### REQUIRED WORK
Retype, without any change, the line that contains "GetGroupMemberAttributeValue returns the" and every line that follows it to the end of the entries, and nothing else.

### RECORDS TO USE
::::::::::
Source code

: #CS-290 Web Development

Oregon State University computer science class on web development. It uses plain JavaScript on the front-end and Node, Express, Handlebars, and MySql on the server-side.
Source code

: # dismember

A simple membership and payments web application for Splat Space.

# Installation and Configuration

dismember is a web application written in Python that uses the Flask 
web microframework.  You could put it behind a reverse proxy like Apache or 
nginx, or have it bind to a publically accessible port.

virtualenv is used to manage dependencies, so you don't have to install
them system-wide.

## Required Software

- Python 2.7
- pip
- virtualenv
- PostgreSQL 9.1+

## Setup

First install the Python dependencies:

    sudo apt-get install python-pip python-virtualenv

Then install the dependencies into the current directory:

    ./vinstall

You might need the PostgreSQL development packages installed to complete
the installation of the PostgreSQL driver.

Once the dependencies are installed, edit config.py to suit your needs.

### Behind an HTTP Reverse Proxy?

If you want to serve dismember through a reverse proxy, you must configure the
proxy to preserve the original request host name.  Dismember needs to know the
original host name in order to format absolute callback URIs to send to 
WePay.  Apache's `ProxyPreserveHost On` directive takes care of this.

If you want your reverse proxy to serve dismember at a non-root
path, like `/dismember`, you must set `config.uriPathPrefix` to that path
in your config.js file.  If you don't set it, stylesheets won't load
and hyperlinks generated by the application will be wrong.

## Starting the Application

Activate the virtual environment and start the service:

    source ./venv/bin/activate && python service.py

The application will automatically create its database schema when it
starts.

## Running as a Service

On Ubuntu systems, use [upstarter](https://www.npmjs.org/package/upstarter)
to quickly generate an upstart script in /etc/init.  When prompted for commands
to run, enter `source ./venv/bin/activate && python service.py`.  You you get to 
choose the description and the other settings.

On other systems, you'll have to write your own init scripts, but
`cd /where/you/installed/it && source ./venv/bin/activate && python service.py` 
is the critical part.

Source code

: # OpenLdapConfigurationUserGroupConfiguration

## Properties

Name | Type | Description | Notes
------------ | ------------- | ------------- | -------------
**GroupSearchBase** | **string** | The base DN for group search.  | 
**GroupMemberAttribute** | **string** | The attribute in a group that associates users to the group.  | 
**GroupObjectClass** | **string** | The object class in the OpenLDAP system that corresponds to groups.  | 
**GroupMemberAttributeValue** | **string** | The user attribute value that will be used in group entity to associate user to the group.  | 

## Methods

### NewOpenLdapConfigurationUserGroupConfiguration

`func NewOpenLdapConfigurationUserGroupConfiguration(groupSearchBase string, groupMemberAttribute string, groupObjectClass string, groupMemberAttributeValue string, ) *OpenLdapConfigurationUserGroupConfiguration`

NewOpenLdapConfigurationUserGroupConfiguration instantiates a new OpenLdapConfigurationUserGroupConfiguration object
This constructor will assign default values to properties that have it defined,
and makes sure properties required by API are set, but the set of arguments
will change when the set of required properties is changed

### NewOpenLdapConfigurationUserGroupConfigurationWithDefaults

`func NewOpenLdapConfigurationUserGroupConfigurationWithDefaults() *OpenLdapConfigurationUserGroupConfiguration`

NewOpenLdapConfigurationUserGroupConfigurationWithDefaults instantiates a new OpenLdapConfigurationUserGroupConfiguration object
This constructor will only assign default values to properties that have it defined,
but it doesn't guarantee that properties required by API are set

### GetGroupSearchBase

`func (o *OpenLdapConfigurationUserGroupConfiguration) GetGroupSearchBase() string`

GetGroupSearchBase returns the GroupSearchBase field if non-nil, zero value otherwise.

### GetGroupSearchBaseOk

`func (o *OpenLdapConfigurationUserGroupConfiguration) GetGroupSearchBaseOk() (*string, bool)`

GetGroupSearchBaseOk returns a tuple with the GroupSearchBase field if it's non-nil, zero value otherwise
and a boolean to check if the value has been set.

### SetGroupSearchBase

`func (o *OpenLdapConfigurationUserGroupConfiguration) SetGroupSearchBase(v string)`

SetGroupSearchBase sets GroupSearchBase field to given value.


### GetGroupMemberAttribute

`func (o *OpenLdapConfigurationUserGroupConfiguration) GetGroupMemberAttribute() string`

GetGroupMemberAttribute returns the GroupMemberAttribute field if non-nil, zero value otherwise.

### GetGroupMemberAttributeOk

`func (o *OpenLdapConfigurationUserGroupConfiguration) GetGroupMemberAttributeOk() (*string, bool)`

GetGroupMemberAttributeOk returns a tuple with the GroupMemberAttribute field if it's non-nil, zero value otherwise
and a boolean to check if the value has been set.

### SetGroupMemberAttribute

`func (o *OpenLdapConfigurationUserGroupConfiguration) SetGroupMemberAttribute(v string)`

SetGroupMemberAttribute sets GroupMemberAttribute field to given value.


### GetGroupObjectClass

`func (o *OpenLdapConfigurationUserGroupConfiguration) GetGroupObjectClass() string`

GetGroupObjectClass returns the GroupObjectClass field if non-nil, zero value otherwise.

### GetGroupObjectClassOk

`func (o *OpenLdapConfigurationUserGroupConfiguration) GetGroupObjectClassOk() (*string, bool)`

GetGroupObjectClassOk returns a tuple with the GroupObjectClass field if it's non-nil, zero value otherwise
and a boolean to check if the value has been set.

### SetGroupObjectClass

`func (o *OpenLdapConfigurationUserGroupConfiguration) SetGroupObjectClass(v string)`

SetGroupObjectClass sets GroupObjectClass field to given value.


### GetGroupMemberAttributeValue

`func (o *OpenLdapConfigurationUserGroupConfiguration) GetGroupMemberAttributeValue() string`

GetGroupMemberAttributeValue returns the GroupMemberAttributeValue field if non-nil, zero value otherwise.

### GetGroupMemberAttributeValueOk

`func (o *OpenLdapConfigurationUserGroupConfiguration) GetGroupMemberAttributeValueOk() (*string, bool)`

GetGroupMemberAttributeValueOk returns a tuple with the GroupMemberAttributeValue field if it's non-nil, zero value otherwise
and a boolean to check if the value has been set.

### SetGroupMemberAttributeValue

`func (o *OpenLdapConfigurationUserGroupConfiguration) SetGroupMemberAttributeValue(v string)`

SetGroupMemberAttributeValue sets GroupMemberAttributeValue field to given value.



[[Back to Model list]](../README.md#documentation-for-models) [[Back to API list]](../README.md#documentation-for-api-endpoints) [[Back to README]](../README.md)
::::::::::
### ANSWER FOR THIS EXERCISE
GetGroupMemberAttributeValue returns the GroupMemberAttributeValue field if non-nil, zero value otherwise.

### GetGroupMemberAttributeValueOk

`func (o *OpenLdapConfigurationUserGroupConfiguration) GetGroupMemberAttributeValueOk() (*string, bool)`

GetGroupMemberAttributeValueOk returns a tuple with the GroupMemberAttributeValue field if it's non-nil, zero value otherwise
and a boolean to check if the value has been set.

### SetGroupMemberAttributeValue

`func (o *OpenLdapConfigurationUserGroupConfiguration) SetGroupMemberAttributeValue(v string)`

SetGroupMemberAttributeValue sets GroupMemberAttributeValue field to given value.



[[Back to Model list]](../README.md#documentation-for-models) [[Back to API list]](../README.md#documentation-for-api-endpoints) [[Back to README]](../README.md)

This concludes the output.